### THE TASK
Transcribe the data below verbatim from the line with "and namespace |" to the line with "on port 80. |". Include both of those lines.

### INFORMATION SUPPLIED
⁂
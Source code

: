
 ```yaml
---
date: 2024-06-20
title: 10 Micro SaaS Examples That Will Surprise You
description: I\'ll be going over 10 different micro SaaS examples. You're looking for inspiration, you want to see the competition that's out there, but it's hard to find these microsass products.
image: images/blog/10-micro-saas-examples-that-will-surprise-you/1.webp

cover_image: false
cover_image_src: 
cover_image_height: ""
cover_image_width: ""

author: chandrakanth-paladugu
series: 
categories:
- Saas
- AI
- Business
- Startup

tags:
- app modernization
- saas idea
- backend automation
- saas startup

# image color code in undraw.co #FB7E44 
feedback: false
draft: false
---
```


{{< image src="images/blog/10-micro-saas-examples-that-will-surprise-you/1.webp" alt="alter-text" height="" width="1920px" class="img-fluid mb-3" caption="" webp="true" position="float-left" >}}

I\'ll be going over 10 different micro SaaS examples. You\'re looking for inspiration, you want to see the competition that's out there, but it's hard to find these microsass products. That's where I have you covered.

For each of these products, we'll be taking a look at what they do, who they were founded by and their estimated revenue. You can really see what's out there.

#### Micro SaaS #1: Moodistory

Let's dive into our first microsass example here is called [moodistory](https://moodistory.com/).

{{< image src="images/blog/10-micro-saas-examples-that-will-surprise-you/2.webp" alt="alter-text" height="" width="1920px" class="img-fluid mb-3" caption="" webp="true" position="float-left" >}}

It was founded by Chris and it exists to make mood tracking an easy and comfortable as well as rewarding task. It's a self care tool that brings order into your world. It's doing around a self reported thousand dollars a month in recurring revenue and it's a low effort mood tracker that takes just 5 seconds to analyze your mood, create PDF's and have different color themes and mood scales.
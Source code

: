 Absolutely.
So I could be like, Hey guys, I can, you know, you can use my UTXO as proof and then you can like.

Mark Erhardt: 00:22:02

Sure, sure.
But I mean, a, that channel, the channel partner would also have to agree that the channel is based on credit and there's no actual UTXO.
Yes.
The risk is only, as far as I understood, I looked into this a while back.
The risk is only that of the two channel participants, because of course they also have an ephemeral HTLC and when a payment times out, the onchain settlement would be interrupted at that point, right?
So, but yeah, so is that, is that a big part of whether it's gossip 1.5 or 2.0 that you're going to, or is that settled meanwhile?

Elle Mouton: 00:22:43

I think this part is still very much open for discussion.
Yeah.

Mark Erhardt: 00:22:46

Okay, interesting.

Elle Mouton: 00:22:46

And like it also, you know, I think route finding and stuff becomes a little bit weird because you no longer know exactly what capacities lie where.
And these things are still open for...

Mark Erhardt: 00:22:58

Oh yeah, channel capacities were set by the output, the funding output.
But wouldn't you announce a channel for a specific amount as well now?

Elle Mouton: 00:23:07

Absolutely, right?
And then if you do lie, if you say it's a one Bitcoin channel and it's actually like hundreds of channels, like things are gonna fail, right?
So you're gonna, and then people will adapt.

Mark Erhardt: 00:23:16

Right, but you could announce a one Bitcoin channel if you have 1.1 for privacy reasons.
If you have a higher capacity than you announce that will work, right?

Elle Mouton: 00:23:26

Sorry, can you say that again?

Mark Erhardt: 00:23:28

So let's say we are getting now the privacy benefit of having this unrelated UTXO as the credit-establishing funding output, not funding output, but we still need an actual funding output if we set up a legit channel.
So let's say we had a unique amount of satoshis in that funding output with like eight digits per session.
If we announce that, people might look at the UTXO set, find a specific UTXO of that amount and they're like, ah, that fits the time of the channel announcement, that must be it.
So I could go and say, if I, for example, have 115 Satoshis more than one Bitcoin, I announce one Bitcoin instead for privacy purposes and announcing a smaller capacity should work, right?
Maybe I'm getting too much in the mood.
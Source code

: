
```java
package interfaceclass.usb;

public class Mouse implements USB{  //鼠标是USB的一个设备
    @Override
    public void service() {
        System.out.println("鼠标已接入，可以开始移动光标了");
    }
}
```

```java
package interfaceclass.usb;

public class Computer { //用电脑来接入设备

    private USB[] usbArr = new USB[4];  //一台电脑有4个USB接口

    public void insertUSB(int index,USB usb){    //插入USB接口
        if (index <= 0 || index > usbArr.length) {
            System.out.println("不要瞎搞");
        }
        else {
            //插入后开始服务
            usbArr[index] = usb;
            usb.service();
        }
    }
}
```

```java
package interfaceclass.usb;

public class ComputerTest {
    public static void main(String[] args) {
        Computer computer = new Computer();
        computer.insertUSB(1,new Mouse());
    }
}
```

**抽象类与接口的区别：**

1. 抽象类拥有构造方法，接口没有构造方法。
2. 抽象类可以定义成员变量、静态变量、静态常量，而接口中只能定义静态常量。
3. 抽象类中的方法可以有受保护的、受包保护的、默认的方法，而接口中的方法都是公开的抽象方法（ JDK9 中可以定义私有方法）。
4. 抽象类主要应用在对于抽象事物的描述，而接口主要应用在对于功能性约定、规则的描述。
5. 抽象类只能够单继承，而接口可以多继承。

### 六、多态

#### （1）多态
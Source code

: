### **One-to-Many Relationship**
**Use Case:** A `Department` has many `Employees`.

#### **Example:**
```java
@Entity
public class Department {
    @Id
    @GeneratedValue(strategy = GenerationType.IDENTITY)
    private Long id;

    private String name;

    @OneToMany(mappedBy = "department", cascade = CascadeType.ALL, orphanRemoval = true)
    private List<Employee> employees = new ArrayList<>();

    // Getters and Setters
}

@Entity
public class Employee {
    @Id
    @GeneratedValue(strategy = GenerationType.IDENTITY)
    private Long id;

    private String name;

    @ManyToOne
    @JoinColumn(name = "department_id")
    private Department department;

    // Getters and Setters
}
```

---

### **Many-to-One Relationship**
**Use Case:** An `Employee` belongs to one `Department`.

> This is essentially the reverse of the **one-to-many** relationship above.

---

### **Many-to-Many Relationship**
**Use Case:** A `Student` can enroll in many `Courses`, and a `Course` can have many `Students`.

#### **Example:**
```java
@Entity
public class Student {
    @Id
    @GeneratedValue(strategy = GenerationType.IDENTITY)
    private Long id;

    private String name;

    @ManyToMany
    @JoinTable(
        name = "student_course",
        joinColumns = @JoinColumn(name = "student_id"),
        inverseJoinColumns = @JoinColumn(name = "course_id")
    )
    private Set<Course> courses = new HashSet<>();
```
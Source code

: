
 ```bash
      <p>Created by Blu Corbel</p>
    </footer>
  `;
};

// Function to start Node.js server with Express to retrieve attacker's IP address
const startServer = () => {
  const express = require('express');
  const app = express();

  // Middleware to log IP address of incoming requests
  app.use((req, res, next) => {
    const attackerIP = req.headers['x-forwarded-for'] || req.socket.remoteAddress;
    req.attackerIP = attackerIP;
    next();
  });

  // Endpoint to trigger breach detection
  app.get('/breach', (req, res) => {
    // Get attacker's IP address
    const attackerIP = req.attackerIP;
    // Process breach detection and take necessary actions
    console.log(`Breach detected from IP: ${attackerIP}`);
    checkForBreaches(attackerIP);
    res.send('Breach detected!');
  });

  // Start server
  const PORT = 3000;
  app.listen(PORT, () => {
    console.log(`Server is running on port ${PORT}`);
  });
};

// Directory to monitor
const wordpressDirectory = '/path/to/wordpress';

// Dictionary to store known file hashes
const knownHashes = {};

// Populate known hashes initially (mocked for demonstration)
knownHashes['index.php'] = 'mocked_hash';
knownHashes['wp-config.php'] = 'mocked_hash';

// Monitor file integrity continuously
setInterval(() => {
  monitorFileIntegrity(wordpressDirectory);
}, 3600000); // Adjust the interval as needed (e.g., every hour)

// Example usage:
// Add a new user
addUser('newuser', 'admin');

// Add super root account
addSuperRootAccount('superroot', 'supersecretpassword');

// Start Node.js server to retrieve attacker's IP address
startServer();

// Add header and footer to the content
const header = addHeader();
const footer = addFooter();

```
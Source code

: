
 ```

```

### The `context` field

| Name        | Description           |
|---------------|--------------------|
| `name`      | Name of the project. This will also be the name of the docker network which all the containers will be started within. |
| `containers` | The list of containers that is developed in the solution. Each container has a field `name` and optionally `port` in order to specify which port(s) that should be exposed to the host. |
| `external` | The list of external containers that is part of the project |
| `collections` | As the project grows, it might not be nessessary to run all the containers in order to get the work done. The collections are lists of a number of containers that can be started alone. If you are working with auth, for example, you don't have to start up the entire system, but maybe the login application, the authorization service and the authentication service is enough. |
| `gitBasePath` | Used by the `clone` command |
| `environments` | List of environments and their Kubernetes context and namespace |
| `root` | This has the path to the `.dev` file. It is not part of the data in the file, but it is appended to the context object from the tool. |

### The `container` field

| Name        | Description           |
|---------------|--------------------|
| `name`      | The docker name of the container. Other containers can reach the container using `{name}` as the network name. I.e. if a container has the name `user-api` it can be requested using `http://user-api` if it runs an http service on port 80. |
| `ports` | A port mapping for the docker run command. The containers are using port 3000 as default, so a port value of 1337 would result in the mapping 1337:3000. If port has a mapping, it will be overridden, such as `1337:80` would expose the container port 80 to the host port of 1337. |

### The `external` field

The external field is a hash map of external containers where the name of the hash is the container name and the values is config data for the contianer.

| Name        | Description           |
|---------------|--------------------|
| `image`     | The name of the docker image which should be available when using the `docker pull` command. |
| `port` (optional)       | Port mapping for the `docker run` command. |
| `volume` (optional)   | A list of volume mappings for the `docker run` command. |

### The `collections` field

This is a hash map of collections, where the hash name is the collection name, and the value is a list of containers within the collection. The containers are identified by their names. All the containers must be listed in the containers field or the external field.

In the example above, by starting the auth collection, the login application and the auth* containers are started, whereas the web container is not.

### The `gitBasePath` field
⁂
### ANSWER TO THIS EXERCISE
| `environments` | List of environments and their Kubernetes context and namespace |
| `root` | This has the path to the `.dev` file. It is not part of the data in the file, but it is appended to the context object from the tool. |

### The `container` field

| Name        | Description           |
|---------------|--------------------|
| `name`      | The docker name of the container. Other containers can reach the container using `{name}` as the network name. I.e. if a container has the name `user-api` it can be requested using `http://user-api` if it runs an http service on port 80. |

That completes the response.